Why would Congress feel an obligation to create federal habeas if state courts could issue writs of habeas corpus against federal officials?

Assume that Tarble's case is wrong and that state courts could issue these writs. The 1787 Constitution created a new federal government with new powers superimposed over the old state governments, and claimed some of their powers-- particularly in the areas of foreign affairs, maritime regulation, and the creation and maintenance of federal territories.

These new powers, and the creation of a new government to exercise them, created new classes of cases-- and new possibilities for executive abuse-- where habeas might be needed. For example, the President might have arrested a person in the federal territories (not controlled by any state) or on the high seas; or, as the English Kings sometimes did, dragged their political opponents outside the borders of the country to attempt to escape the jurisdiction of the English courts. Moreover, the Constitution authorized the creation of new federal crimes, including treason against the United States, which was the subject of Ex Parte Bollman itself.

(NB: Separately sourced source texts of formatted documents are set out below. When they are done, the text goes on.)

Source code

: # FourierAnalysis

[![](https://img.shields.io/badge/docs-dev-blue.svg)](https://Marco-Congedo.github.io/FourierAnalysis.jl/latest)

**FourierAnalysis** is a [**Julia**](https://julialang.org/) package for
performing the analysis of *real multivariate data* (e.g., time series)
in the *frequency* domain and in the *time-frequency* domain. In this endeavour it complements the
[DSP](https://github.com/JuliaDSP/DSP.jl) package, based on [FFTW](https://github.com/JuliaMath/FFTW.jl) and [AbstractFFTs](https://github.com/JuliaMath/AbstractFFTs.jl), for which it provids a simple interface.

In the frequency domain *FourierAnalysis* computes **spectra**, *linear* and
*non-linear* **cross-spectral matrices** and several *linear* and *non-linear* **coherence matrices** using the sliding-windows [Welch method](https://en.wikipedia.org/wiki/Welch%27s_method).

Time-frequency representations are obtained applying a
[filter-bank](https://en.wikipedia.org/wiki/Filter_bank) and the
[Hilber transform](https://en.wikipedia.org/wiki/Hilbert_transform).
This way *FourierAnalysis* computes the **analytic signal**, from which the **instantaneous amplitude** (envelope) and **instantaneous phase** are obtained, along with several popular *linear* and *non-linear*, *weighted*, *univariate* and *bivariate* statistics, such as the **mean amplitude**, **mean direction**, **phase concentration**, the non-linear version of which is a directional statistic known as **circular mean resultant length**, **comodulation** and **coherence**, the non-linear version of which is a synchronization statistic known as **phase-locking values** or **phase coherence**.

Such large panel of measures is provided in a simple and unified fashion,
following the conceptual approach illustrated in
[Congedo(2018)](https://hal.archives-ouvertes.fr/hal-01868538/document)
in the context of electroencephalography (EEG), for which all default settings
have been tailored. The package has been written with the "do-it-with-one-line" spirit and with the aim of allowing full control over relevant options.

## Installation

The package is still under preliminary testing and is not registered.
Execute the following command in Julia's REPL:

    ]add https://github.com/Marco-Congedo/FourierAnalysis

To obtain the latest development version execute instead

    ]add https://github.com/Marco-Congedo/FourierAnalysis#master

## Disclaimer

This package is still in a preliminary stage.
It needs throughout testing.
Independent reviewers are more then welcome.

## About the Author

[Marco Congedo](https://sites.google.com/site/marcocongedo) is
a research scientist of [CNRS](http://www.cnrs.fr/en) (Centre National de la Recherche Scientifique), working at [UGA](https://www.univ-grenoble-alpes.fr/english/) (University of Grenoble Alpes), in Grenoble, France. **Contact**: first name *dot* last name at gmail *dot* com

For some or all of these new situations, Congress might want to vest jurisdiction to test the legality of federal actions solely in the federal courts. Moreover, now that these new situations and new powers existed, there was a real question whether state courts could issue writs to restrain these illegal exercises of executive power. For example, states might not have jurisdiction over what happened in the federal territories, including the District of Columbia. If the suspension clause merely preserved the historical scope of habeas jurisdiction *in each state*, then the President would be free to drag people into federal territories (including not only military bases but also the District of Columbia) and keep them in federal prison there forever without charges. Put a different way, the new federal government created the possibility of a "tyranny gap" (to use an expression of my friend Akhil Amar). Once again, the President would have greater powers than the King of England, George III.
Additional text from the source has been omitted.